Eleven of the buses are standard 72-passenger Blue Bird school bus models and one is an International IC bus specially manufactured for special needs children.

The new buses are each equipped with a number of new safety features, including high definition video cameras and DVRs that will allow administrators to monitor and record the actions of DeKalb County student passengers and their bus drivers as they travel to and from school each day or during any other transportation or travel that will take place on the new buses.

Receiving the new buses is good news to the BOE. DeKalb County Schools and our schoolchildren will receive new, safer equipment. Recent studies show that students who travel to school by bus are actually much safer than those who travel by car or truck. In fact, statistically, school bus transportation is the safest method of travel for students to and from school. A recent study showed that only 1% of all travel-related student fatalities in the U.S. has occurred on school buses.
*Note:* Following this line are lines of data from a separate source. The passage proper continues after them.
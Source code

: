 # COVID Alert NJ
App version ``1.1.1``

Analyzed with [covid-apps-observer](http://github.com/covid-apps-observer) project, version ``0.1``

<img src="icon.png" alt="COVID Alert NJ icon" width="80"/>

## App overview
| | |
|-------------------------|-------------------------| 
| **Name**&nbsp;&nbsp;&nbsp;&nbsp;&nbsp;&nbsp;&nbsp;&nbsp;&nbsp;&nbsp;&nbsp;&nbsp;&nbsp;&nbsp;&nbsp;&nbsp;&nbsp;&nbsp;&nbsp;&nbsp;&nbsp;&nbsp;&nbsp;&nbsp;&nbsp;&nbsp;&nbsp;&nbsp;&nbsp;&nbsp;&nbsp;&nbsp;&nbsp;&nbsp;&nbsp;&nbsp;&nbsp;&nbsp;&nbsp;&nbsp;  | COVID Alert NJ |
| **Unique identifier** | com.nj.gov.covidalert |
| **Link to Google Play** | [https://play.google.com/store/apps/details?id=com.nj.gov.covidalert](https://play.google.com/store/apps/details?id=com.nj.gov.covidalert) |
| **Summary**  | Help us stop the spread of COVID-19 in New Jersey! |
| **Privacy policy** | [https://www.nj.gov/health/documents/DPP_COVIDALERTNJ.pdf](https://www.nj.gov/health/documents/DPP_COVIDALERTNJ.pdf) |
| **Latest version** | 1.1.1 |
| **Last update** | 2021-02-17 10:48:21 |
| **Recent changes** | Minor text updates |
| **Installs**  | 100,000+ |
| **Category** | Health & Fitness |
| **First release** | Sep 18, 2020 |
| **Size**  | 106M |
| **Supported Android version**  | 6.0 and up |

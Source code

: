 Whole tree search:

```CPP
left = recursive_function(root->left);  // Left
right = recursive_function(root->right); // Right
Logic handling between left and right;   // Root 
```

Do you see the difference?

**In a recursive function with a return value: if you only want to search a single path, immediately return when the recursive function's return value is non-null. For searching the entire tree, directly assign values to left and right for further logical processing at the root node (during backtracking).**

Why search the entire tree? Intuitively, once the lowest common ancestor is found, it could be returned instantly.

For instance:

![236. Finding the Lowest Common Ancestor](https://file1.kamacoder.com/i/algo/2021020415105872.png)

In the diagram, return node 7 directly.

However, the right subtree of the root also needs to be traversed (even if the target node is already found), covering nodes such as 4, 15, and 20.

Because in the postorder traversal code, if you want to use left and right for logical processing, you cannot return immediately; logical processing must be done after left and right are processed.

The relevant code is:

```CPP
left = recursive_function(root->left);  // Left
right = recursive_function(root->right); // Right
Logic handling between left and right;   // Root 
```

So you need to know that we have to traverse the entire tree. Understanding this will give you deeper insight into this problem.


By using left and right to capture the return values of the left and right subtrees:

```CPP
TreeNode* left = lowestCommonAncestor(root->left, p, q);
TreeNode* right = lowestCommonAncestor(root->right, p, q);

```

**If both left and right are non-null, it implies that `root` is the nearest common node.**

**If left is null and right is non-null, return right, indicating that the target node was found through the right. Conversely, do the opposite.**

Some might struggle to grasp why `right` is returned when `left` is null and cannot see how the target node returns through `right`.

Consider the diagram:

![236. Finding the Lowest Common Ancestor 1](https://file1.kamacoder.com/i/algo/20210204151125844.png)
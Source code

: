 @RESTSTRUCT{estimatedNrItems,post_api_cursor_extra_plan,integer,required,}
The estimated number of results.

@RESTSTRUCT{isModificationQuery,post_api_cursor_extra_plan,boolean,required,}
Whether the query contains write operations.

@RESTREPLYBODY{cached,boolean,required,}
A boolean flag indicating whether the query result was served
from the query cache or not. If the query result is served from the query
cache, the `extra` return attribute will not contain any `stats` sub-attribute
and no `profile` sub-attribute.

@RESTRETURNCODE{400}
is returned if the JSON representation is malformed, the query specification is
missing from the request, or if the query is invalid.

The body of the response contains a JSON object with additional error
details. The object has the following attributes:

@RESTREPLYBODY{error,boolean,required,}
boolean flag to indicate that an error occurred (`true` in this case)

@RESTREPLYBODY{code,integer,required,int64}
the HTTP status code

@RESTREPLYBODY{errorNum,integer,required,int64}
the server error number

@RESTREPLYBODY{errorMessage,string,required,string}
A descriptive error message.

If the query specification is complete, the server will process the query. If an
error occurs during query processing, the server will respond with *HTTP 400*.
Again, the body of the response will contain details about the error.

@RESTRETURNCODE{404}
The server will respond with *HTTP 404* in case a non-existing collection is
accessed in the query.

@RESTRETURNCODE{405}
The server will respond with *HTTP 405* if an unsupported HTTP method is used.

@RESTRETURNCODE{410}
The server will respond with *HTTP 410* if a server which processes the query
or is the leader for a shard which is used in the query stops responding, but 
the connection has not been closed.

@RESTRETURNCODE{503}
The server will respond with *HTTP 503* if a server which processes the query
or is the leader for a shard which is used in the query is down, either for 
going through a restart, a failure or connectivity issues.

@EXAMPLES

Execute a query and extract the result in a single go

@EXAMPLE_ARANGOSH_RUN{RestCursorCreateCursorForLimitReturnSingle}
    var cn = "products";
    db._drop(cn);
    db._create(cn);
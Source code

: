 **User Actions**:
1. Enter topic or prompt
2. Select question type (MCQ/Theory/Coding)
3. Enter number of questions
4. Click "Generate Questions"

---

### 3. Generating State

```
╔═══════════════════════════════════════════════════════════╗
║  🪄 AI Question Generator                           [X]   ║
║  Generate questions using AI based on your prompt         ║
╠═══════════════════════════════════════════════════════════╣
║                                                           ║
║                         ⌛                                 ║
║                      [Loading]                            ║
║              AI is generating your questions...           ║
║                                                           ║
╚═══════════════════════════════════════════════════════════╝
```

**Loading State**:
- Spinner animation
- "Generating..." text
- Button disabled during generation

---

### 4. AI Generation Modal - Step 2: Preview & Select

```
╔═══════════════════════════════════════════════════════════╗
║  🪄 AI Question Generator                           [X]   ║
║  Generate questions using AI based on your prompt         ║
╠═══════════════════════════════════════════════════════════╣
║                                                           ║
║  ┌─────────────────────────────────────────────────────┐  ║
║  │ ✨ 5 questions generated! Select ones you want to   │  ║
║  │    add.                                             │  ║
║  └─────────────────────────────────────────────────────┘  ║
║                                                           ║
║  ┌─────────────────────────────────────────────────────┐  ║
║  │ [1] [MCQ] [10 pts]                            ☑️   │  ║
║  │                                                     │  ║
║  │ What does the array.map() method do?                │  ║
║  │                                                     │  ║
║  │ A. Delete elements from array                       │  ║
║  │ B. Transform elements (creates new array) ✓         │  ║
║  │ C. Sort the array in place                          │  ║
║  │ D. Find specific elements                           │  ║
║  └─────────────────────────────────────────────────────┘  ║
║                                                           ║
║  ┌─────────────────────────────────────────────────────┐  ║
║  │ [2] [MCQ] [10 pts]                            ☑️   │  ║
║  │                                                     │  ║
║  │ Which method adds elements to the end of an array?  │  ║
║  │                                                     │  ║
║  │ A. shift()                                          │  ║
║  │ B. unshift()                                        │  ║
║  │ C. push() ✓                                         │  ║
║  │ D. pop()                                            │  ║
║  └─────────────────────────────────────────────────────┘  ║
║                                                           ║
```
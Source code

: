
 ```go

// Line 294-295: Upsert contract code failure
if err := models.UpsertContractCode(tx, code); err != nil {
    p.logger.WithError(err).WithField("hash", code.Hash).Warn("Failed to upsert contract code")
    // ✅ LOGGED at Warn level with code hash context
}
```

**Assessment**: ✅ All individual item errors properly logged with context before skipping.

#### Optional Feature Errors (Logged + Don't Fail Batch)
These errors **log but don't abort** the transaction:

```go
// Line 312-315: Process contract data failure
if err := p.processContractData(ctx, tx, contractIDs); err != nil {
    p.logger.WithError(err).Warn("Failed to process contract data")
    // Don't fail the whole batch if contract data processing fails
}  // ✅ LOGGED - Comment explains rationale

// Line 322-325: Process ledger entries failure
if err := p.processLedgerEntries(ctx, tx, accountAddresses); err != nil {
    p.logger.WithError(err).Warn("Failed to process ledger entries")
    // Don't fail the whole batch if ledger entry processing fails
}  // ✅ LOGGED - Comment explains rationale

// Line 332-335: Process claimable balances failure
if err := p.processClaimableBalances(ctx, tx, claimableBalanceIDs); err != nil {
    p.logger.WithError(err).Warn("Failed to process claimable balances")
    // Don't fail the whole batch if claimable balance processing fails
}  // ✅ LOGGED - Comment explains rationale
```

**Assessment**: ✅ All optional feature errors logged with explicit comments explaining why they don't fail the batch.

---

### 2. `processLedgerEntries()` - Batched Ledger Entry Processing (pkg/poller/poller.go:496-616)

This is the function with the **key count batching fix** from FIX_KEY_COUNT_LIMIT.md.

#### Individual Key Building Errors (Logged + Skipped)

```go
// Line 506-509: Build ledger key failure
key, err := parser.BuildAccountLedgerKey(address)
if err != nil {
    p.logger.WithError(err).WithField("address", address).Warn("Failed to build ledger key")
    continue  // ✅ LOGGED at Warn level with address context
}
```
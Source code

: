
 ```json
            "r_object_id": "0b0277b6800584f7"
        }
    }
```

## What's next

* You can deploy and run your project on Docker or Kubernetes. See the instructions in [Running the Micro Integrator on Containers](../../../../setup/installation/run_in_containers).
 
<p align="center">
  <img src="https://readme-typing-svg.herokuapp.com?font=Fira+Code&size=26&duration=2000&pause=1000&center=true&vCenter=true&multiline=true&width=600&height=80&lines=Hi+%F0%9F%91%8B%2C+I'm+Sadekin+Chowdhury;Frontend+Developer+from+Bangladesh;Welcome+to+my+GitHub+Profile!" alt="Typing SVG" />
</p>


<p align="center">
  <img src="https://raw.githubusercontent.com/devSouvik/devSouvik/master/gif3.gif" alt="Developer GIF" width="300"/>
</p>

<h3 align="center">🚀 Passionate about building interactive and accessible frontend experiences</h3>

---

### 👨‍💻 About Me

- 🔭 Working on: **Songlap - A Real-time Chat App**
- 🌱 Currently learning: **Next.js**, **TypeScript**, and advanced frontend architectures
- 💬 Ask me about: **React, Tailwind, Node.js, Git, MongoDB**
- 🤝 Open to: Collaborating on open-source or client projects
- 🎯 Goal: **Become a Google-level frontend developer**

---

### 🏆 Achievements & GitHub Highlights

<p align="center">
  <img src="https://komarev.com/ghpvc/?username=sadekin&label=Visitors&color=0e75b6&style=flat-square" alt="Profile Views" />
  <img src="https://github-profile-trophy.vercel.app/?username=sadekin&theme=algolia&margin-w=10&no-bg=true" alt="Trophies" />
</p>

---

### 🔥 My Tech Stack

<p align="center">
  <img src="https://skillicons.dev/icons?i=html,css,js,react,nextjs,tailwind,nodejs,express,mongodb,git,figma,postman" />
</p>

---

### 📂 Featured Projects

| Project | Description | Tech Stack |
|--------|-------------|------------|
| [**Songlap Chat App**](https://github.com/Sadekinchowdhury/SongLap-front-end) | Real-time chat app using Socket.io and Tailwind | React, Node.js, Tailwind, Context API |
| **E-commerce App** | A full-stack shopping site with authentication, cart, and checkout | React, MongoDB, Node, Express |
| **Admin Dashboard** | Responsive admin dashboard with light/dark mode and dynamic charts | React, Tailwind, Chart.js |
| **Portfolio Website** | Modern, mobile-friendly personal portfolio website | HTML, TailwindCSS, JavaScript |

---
The study determined that students are about 50 times more likely to arrive at school alive if they take the bus than if they drive themselves or ride with friends. Students are much safer riding the bus than being driven by a parent, and are about 20 times more likely to arrive to school alive if they take the bus than if a parent drives them. School bus transportation is the safest method of transportation for students to and from school.

Ironically while DeKalb County just landed a new fleet of brand new school buses, school administrators at high schools across the country are reducing or eliminating school bus services in order to balance budgets.

But the impact of removing bus services in a high school can have a devastating affect on students, their families, even their entire communities. The loss of school buses at local schools significantly increases traffic throughout the rest of the community. When you consider that each school bus takes about 36 cars off the road, the effect their absence can have on traffic in the mornings becomes more clear.

And traffic isn’t the only problem, when buses are taken out of schools, at a bare minimum statistics show an increase in tardiness and a significant decrease in attendance at that school. But that’s just the beginning of the problems.

In a school system where 73 percent of all students qualify for free or reduced lunch, many parents cannot afford to transport their children to and from school each day and many do not own vehicles. But the most important thing to remember is that for many students in DeKalb County, riding the bus to school is the only viable method of transportation to and from school. No buses? No school. Period.

DeKalb BOE should be commended for their successes in finding, utilizing and spending state dollars wisely. Transportation is key to a successful infrastructure in any school district. DeKalb County’s just got a lot stronger. A dozen new buses will do the students of DeKalb County Schools well.